25.12.2016

Zwei Versionen eines Radfahrgedichts

Aus dem Heft »Ten Poems about Bicycles« der Candlestick Press (2009:2015) ein Gedicht von James Roderick Burns, Boy on a Bicycle:

A boy rides a bicycle before the first world war. He is eighteen,
almost nineteen – a man, really – and wears his new uniform with
pride. He is cycling along an embankment on the outskirts of a
small town. The sun is halfway towards noon, the wind tousling his
light brown hair; his pinkish lips are mouthing a music-hall ditty
under his sparse moustache. He is going to see a girl he used to know.

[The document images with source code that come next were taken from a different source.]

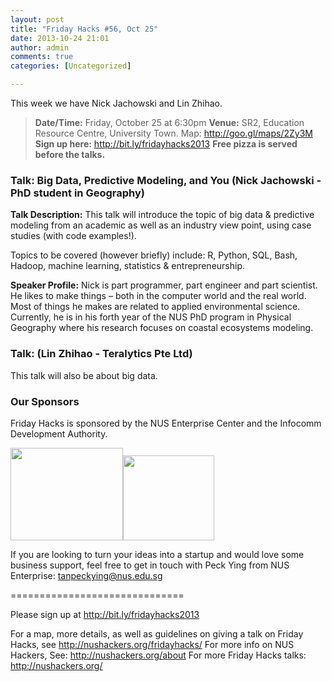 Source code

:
 ```yaml
---
layout: post
title: "Friday Hacks #56, Oct 25"
date: 2013-10-24 21:01
author: admin
comments: true
categories: [Uncategorized]

---
```

This week we have Nick Jachowski and Lin Zhihao. 
<blockquote><strong>Date/Time:</strong> Friday, October 25 at 6:30pm
<strong>Venue:</strong> SR2, Education Resource Centre, University Town. Map: <a href="http://goo.gl/maps/2Zy3M">http://goo.gl/maps/2Zy3M</a>
<strong>Sign up here:</strong> <a href="http://bit.ly/fridayhacks2013">http://bit.ly/fridayhacks2013</a>
<strong>Free pizza is served before the talks.</strong></blockquote>
<h3>Talk: Big Data, Predictive Modeling, and You (Nick Jachowski - PhD student in Geography)</h3>
<strong>Talk Description:</strong>
This talk will introduce the topic of big data & predictive modeling from an academic as well as an industry view point, using case studies (with code examples!).

Topics to be covered (however briefly) include: R, Python, SQL, Bash, Hadoop, machine learning, statistics & entrepreneurship.

<strong>Speaker Profile:</strong>
Nick is part programmer, part engineer and part scientist. He likes to make things – both in the computer world and the real world. Most of things he makes are related to applied environmental science. Currently, he is in his forth year of the NUS PhD program in Physical Geography where his research focuses on coastal ecosystems modeling.

<h3>Talk: (Lin Zhihao - Teralytics Pte Ltd)</h3>
This talk will also be about big data.

<h3>Our Sponsors</h3>
Friday Hacks is sponsored by the NUS Enterprise Center and the Infocomm Development Authority.

<a href="/res/2013/10/ETP-logo-full-color-vertical-to-be-used.jpg"><img class="alignnone  wp-image-3173" style="display: inline-block;" alt="" src="/res/2013/10/ETP-logo-full-color-vertical-to-be-used-300x247.jpg" width="180" height="148" /></a><a href="/res/2013/10/ida.png"><img class="alignnone  wp-image-3176" style="display: inline-block;" alt="" src="/res/2013/10/ida-300x280.png" width="146" height="136" /></a>

If you are looking to turn your ideas into a startup and would love some business support, feel free to get in touch with Peck Ying from NUS Enterprise: tanpeckying@nus.edu.sg

==============================

Please sign up at <a href="http://bit.ly/fridayhacks2013">http://bit.ly/fridayhacks2013</a>

For a map, more details, as well as guidelines on giving a talk on Friday Hacks, see <a href="/fridayhacks/">http://nushackers.org/fridayhacks/</a>
For more info on NUS Hackers, See: <a href="/about">http://nushackers.org/about</a>
For more Friday Hacks talks: <a href="/">http://nushackers.org/</a>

He has no idea he will be dead in a week, his legs thrown out the
wrong way under a snarl of barbed wire. Now he marvels at the
warmth of his muscles as the chain drives the wheels around.
Now his tongue tastes of mint and apples.


Ohne den Tod läse sichs so:

A boy is cycling along an embankment on the outskirts of a
small town. The sun is halfway towards noon, the wind tousling his
light brown hair; his pinkish lips are mouthing a music-hall ditty
under his sparse moustache. He is going to see a girl he used to know.

Now he marvels at the warmth of his muscles as the chain drives the wheels around.
Now his tongue tastes of mint and apples.